Лариса покачала головой, отвела взгляд, засмотрелась в окно, будто и вправду могла что-то увидеть в монолитной темноте.
— Страдание является эгоистичным по своей натуре; думаешь, что другим на ее смерть наплевать? Он еще выдержал с тобой дольше всех. Знаешь, занимался садом и огородом. А потом, когда заезжал к нам, уже практически ничего не говорил. Но… Господи, он ведь прекрасно знал о той гадости, что пожирает тебя изнутри! Ты удивляешься тому, что он пришел к такому выводу? Ведь ты распадался у него на глазах. Я сама видела, как ты перестаешь управлять собственным телом. А традиции Края не таковы, что бы там Бартоломей не говорил. Мы должны выкинуть все это… Или отдать Им. А так — что с тобой сделалось? Петр молод, он пошел на крайность. Может, что-то еще в нем переменится…

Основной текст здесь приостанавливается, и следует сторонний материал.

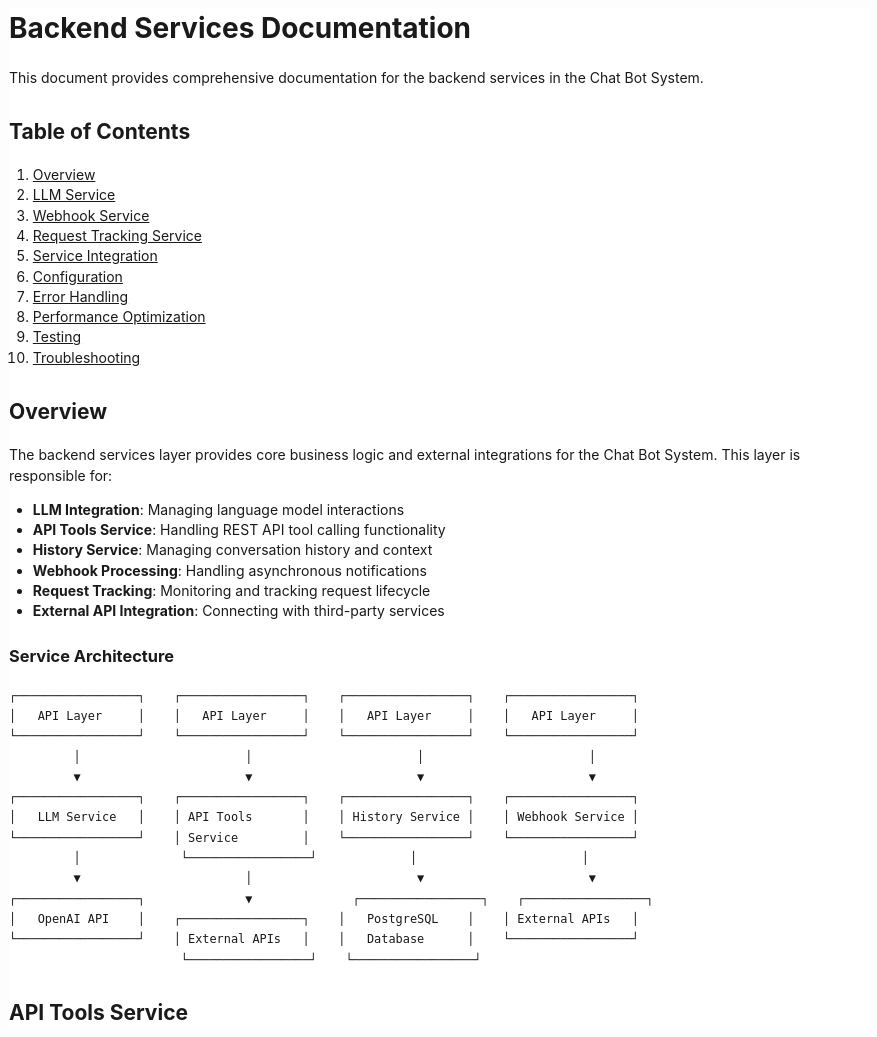 # Backend Services Documentation

This document provides comprehensive documentation for the backend services in the Chat Bot System.

## Table of Contents

1. [Overview](#overview)
2. [LLM Service](#llm-service)
3. [Webhook Service](#webhook-service)
4. [Request Tracking Service](#request-tracking-service)
5. [Service Integration](#service-integration)
6. [Configuration](#configuration)
7. [Error Handling](#error-handling)
8. [Performance Optimization](#performance-optimization)
9. [Testing](#testing)
10. [Troubleshooting](#troubleshooting)

## Overview

The backend services layer provides core business logic and external integrations for the Chat Bot System. This layer is responsible for:

- **LLM Integration**: Managing language model interactions
- **API Tools Service**: Handling REST API tool calling functionality
- **History Service**: Managing conversation history and context
- **Webhook Processing**: Handling asynchronous notifications
- **Request Tracking**: Monitoring and tracking request lifecycle
- **External API Integration**: Connecting with third-party services

### Service Architecture

```
┌─────────────────┐    ┌─────────────────┐    ┌─────────────────┐    ┌─────────────────┐
│   API Layer     │    │   API Layer     │    │   API Layer     │    │   API Layer     │
└─────────────────┘    └─────────────────┘    └─────────────────┘    └─────────────────┘
         │                       │                       │                       │
         ▼                       ▼                       ▼                       ▼
┌─────────────────┐    ┌─────────────────┐    ┌─────────────────┐    ┌─────────────────┐
│   LLM Service   │    │ API Tools       │    │ History Service │    │ Webhook Service │
└─────────────────┘    │ Service         │    └─────────────────┘    └─────────────────┘
         │              └─────────────────┘             │                       │
         ▼                       │                       ▼                       ▼
┌─────────────────┐              ▼              ┌─────────────────┐    ┌─────────────────┐
│   OpenAI API    │    ┌─────────────────┐    │   PostgreSQL    │    │ External APIs   │
└─────────────────┘    │ External APIs   │    │   Database      │    └─────────────────┘
                        └─────────────────┘    └─────────────────┘
```

## API Tools Service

Я осторожно отставил чашку.
— Никакая гадость меня не пожирает.
— Ну-ну.
— Лариса, ради Бога, хоть ты не строй из себя суеверную и темную бабу! Нет в этом никаких мрачных тайн. Проект эксплуатации космоса с минимальными затратами, тот массовый засев Зерен по репрозионной технологии — ведь он был начат за сотню с лишним лет до начала Инвольверенции . Но Они закуклились, сбежали в системные оптимизации, бесконечность у них внутри, а не снаружи, и звезды их совершенно не интересуют. В конце концов, материальный мир предлагает очень ограниченное число феноменов, законы постоянны, физика неизменна, неожиданности малы, а повторяемость велика; зато у Них внутри абсолютная свобода, любая физика, там возможна любая вселенная, лишь бы она была логически непротиворечивой. Архив репрозионных концовок поначалу унаследовали различные агентства, потом университеты, в конце концов, все это перешло отдельным людям в крае, под конец — остался один Бартоломей. Открытия концовок случались не часто, несмотря на столь длительное время, но здесь необходимо учесть и ту малую долю от скорости света, с которой Зерна выпихнули из Солнечной Системы. Богом клянусь, я не уверен, был ли вообще кто-либо перед Бартоломеем; не похоже, чтобы Орган был слишком прореженным. Одно дело, ограничения для всеобщего развития технологий — и совершенно другое дело, одноразовое применение той же технологии, и так остающейся полностью за пределами нашего контроля. Нельзя демонизировать все, что только…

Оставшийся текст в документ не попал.